Assignment — The entries below contain a stretch that opens with the line containing "Top Key Players" and closes with the line containing "Argentina, Colombia, etc.)"; set down that stretch exactly, both ends included, and nothing else.

(Excerpts from a dataset)
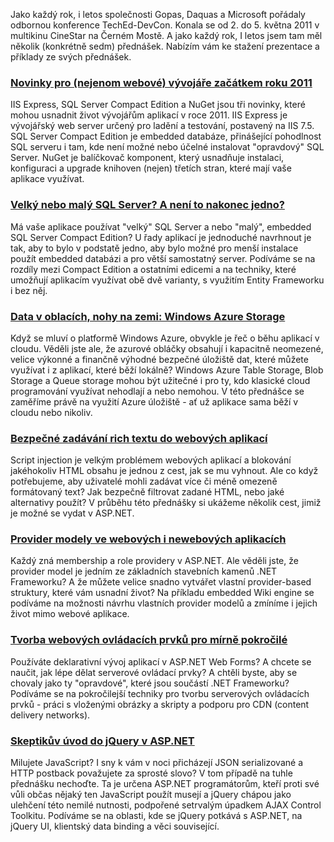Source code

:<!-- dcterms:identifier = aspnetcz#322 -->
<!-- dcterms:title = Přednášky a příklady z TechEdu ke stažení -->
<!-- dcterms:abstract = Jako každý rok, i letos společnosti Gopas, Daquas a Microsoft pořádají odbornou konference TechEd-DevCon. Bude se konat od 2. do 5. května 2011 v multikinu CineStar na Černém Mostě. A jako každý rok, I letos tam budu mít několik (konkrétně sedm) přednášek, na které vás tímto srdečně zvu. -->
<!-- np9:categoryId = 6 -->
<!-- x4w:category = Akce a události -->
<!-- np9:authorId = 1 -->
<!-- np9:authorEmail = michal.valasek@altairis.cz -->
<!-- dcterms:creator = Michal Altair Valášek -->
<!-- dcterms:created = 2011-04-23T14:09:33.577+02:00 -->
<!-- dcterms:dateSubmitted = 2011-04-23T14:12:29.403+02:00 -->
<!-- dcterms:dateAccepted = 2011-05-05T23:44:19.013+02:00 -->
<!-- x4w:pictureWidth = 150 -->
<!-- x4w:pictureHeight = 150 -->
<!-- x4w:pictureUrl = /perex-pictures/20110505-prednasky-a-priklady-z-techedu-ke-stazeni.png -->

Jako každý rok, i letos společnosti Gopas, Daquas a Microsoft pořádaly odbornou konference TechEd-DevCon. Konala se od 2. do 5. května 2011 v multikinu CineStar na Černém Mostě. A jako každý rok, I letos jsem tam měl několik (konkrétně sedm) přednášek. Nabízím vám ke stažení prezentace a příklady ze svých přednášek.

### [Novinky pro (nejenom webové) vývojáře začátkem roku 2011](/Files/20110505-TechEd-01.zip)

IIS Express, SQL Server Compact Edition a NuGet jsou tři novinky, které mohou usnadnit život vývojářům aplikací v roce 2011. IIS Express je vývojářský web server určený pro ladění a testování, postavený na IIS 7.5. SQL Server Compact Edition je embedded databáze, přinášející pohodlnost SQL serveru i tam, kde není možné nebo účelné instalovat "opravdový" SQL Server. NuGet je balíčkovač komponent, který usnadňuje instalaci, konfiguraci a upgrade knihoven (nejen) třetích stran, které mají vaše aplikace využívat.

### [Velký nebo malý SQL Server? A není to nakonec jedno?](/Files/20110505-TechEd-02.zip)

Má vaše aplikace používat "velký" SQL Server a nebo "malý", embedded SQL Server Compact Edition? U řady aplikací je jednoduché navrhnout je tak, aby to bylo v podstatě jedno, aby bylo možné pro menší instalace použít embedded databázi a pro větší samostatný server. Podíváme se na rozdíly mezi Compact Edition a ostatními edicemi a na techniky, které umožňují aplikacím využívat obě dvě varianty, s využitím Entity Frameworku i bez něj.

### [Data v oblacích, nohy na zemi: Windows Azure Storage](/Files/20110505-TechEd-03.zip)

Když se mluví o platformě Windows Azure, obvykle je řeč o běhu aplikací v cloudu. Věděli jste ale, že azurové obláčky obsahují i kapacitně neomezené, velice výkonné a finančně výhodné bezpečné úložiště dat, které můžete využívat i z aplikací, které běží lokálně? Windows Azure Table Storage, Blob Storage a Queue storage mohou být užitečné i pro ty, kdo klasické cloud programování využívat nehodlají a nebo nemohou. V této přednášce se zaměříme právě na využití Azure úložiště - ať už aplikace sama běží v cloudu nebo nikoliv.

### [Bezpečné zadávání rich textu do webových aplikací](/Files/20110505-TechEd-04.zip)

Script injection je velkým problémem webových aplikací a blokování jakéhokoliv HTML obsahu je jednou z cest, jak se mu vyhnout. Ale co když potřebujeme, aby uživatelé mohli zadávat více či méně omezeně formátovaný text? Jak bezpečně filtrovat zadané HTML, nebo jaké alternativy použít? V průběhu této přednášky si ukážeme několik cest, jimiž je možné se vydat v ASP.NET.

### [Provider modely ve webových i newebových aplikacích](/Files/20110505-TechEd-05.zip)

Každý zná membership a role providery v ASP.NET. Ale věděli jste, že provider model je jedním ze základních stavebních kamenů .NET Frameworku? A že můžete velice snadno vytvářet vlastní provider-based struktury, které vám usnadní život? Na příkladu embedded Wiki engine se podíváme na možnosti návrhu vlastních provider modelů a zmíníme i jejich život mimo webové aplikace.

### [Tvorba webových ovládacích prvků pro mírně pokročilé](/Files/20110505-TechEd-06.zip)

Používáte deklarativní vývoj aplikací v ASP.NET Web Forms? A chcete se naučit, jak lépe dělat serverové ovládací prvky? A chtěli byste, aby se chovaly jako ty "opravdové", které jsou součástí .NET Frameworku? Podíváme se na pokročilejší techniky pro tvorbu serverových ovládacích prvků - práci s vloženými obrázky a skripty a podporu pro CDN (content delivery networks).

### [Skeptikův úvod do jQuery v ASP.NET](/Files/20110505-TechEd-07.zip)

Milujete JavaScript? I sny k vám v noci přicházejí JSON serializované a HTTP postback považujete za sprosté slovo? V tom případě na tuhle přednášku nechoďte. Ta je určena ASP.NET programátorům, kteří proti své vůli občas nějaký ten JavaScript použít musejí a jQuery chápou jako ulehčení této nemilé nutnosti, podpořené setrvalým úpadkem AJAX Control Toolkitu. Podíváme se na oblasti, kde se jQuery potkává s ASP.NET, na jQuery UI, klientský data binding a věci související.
--
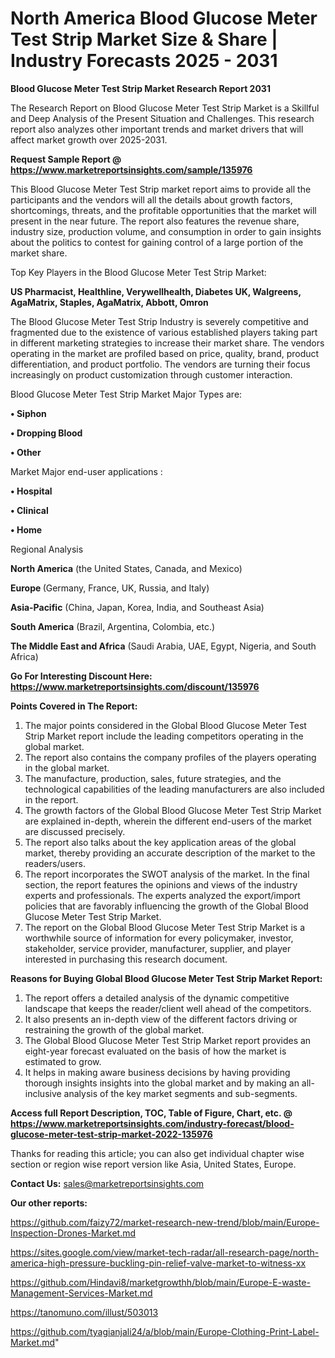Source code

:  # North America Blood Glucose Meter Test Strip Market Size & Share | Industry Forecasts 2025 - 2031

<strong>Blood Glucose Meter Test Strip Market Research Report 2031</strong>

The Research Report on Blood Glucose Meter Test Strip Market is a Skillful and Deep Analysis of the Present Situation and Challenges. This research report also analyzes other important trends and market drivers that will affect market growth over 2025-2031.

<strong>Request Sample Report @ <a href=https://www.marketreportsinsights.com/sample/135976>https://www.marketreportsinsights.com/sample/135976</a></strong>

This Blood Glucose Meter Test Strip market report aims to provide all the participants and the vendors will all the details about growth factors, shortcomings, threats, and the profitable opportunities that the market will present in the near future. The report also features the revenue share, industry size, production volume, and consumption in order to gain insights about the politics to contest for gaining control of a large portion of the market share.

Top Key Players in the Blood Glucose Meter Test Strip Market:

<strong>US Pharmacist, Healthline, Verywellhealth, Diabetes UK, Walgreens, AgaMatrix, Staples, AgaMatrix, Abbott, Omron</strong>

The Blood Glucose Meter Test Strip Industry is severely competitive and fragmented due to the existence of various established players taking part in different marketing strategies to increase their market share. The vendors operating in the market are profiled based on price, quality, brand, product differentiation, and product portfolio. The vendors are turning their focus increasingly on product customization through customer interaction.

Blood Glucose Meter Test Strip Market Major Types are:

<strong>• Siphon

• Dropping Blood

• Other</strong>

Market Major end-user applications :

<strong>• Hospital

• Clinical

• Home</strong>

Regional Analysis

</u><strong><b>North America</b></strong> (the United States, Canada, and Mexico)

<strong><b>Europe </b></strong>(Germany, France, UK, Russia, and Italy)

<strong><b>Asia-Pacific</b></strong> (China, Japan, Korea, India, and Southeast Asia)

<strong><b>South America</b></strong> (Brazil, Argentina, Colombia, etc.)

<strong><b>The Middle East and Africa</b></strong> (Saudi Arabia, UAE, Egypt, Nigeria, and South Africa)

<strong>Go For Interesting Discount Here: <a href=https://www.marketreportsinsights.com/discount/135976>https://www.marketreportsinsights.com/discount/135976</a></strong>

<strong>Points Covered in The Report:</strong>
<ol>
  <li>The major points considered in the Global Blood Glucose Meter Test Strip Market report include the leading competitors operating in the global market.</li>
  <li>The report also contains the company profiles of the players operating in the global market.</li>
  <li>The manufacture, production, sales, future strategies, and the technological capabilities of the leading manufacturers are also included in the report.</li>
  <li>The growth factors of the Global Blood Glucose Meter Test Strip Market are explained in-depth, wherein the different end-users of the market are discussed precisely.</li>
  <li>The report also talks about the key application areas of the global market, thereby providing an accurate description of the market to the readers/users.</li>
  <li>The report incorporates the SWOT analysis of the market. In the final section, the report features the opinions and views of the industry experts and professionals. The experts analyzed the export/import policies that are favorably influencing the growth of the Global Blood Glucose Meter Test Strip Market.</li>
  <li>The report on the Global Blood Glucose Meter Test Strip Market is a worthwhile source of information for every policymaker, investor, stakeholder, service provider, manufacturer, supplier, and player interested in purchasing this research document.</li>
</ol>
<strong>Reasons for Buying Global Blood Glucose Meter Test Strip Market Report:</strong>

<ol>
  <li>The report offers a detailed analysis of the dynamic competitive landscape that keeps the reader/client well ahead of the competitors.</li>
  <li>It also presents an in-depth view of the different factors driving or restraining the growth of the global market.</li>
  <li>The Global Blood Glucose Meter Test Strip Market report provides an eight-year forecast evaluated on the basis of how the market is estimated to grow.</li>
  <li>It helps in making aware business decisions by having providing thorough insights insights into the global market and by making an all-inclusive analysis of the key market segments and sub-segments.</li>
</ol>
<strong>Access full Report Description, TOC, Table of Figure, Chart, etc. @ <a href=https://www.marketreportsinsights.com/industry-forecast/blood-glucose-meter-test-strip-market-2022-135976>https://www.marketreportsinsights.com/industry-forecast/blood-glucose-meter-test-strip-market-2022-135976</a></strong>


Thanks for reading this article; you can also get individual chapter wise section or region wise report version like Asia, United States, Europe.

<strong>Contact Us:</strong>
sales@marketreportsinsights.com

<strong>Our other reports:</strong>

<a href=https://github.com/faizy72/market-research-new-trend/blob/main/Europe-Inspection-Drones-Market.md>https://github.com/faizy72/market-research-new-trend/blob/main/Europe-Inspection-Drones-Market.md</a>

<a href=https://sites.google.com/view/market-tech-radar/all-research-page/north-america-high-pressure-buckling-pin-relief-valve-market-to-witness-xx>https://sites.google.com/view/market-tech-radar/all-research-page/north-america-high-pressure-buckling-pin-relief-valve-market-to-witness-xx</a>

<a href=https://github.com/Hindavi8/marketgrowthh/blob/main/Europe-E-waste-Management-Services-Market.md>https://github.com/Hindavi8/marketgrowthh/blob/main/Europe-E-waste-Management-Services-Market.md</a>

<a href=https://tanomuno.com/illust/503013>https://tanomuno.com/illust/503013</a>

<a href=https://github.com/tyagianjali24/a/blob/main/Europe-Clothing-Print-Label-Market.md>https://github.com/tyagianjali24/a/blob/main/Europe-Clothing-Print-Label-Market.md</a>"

Result for this task —
Top Key Players in the Blood Glucose Meter Test Strip Market:

<strong>US Pharmacist, Healthline, Verywellhealth, Diabetes UK, Walgreens, AgaMatrix, Staples, AgaMatrix, Abbott, Omron</strong>

The Blood Glucose Meter Test Strip Industry is severely competitive and fragmented due to the existence of various established players taking part in different marketing strategies to increase their market share. The vendors operating in the market are profiled based on price, quality, brand, product differentiation, and product portfolio. The vendors are turning their focus increasingly on product customization through customer interaction.

Blood Glucose Meter Test Strip Market Major Types are:

<strong>• Siphon

• Dropping Blood

• Other</strong>

Market Major end-user applications :

<strong>• Hospital

• Clinical

• Home</strong>

Regional Analysis

</u><strong><b>North America</b></strong> (the United States, Canada, and Mexico)

<strong><b>Europe </b></strong>(Germany, France, UK, Russia, and Italy)

<strong><b>Asia-Pacific</b></strong> (China, Japan, Korea, India, and Southeast Asia)

<strong><b>South America</b></strong> (Brazil, Argentina, Colombia, etc.)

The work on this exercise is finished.